▶ WORK ITEM: Go through the material line by line and copy each one with the word "buttonRootId".

▶ RECORDS FOR THE TASK:
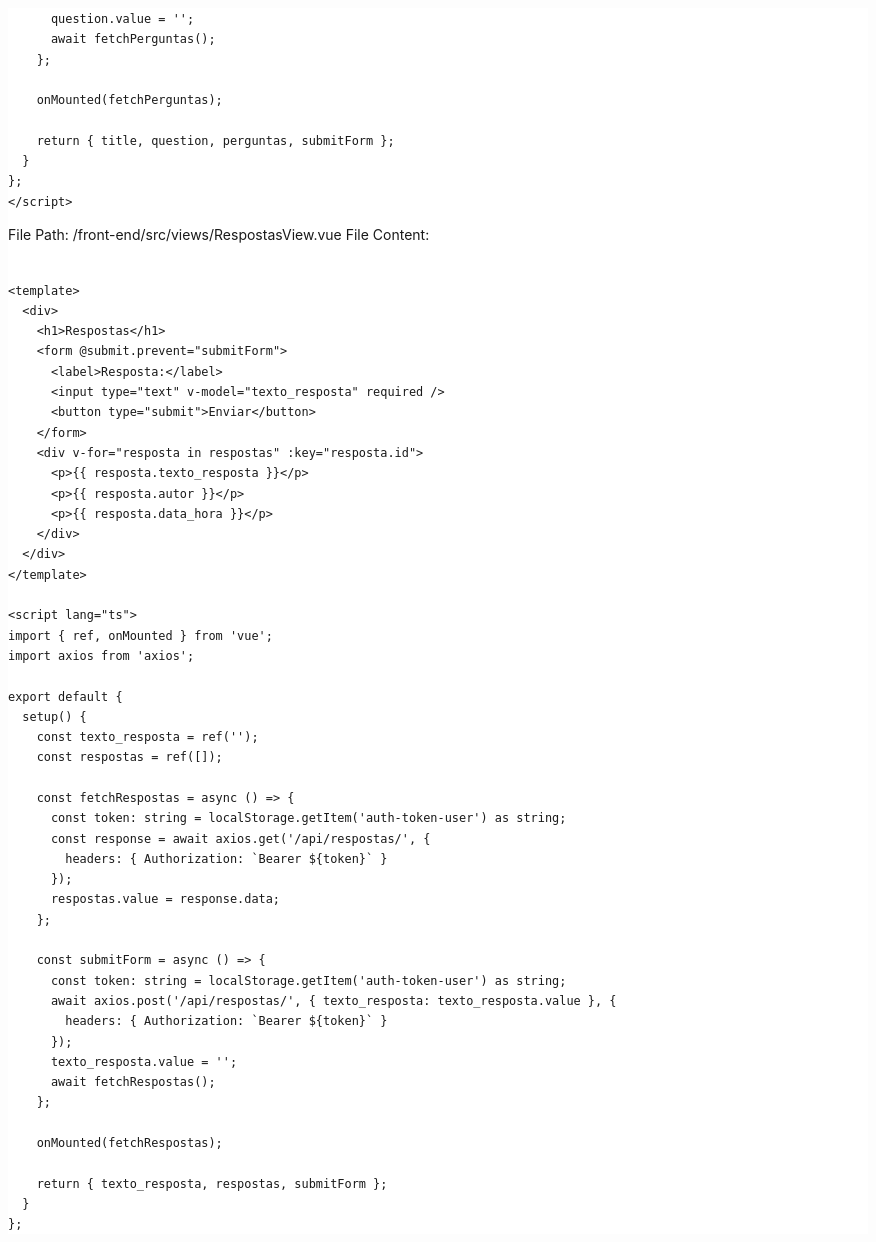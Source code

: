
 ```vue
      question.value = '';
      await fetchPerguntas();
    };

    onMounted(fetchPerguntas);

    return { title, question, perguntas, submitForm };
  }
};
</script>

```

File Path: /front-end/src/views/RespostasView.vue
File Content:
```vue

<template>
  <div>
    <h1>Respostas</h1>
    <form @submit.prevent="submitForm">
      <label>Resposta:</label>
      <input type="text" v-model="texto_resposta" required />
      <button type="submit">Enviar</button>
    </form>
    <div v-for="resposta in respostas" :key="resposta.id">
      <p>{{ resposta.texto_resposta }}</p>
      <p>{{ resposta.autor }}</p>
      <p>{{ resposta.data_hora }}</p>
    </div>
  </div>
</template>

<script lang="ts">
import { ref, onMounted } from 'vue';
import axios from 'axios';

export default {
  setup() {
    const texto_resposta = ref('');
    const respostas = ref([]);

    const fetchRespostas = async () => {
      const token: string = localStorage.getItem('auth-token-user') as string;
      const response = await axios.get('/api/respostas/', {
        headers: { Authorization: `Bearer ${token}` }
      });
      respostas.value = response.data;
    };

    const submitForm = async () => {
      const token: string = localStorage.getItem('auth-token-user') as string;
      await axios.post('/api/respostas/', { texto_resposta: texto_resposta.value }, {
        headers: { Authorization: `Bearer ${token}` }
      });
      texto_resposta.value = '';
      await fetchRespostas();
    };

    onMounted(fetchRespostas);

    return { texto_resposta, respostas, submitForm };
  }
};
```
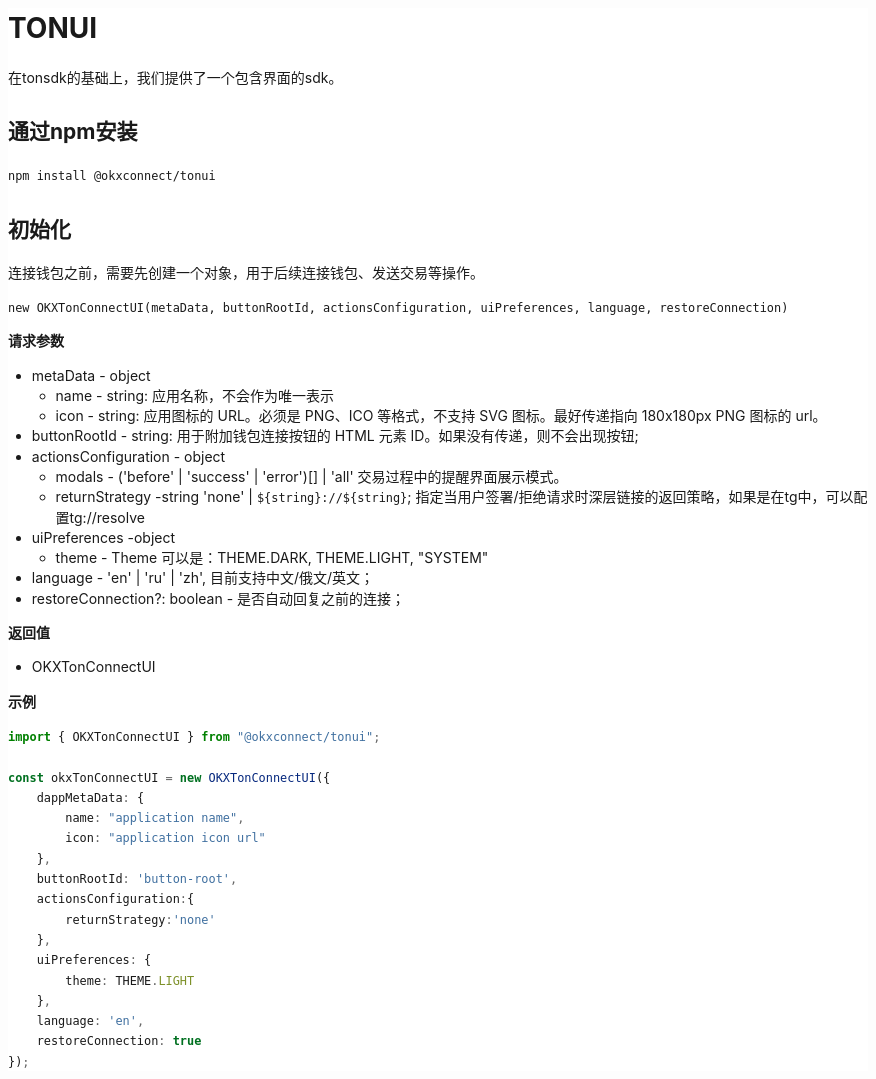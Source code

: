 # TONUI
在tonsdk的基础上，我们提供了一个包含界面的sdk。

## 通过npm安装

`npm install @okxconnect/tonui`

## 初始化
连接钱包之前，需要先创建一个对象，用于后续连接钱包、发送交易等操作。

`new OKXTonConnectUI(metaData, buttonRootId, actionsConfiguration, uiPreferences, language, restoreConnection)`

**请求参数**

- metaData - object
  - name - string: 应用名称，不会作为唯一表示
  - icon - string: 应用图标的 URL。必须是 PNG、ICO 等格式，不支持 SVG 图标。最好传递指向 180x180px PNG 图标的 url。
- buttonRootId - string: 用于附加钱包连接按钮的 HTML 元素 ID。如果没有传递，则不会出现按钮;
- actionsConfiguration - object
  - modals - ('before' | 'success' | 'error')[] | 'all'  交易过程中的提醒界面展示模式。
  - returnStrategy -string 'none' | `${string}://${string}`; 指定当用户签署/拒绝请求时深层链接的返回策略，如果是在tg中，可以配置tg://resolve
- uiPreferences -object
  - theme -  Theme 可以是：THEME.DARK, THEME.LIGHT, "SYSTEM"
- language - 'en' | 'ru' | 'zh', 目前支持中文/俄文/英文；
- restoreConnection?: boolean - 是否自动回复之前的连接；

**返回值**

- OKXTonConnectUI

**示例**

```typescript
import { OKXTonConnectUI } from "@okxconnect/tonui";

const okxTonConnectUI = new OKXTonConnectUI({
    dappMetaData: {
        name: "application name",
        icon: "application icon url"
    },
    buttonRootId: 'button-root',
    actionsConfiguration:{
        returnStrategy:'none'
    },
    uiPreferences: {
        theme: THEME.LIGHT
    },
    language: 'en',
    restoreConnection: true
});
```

...

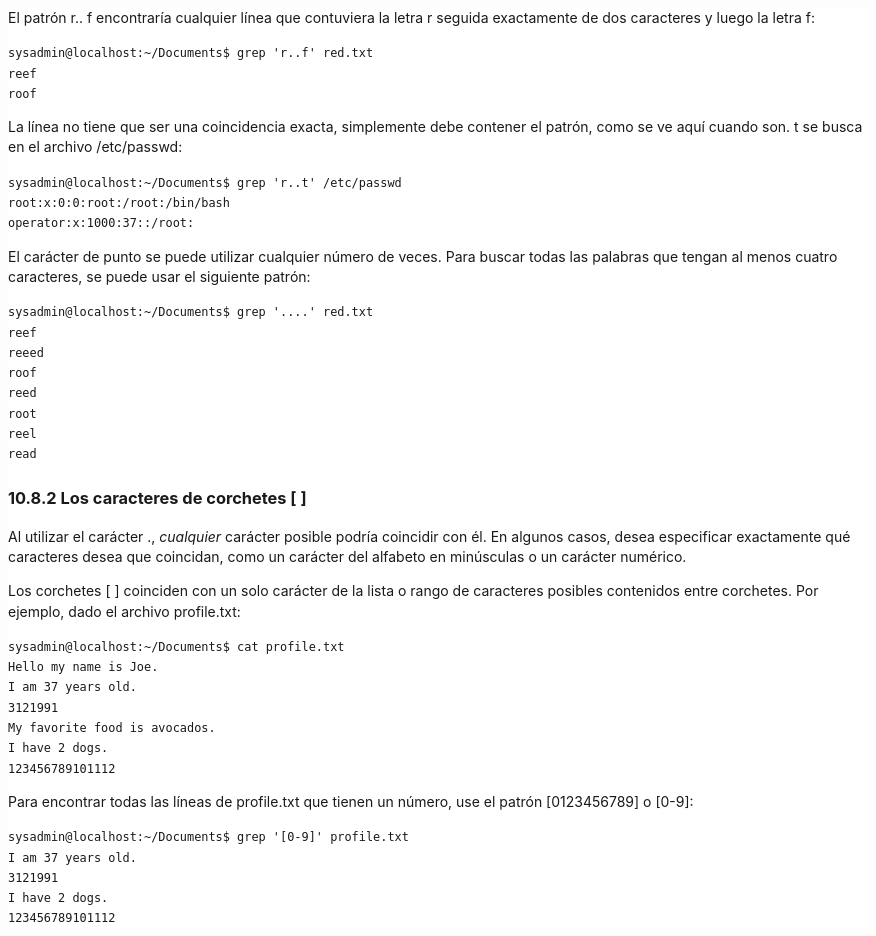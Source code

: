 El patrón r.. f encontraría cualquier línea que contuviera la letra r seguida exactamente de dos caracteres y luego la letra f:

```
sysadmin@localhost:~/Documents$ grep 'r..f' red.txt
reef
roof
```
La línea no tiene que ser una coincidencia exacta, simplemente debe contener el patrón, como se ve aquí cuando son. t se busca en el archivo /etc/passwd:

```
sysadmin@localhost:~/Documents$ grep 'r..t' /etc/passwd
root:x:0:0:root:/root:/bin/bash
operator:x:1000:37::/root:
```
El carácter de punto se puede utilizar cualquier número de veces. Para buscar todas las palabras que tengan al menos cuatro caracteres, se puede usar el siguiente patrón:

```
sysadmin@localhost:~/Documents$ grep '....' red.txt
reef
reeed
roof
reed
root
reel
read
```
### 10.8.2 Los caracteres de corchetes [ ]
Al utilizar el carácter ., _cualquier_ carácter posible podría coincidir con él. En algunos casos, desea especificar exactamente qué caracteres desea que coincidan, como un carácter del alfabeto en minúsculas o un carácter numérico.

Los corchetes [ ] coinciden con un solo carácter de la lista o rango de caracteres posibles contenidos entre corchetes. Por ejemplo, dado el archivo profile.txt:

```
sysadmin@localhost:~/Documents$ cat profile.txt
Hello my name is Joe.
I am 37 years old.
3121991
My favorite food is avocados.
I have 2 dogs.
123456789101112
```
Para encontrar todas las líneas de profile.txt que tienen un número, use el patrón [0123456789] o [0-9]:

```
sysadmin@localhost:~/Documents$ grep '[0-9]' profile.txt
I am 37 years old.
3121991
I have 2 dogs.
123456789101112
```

▶ ANSWER TO THIS EXERCISE:
`new OKXTonConnectUI(metaData, buttonRootId, actionsConfiguration, uiPreferences, language, restoreConnection)`
- buttonRootId - string: 用于附加钱包连接按钮的 HTML 元素 ID。如果没有传递，则不会出现按钮;
    buttonRootId: 'button-root',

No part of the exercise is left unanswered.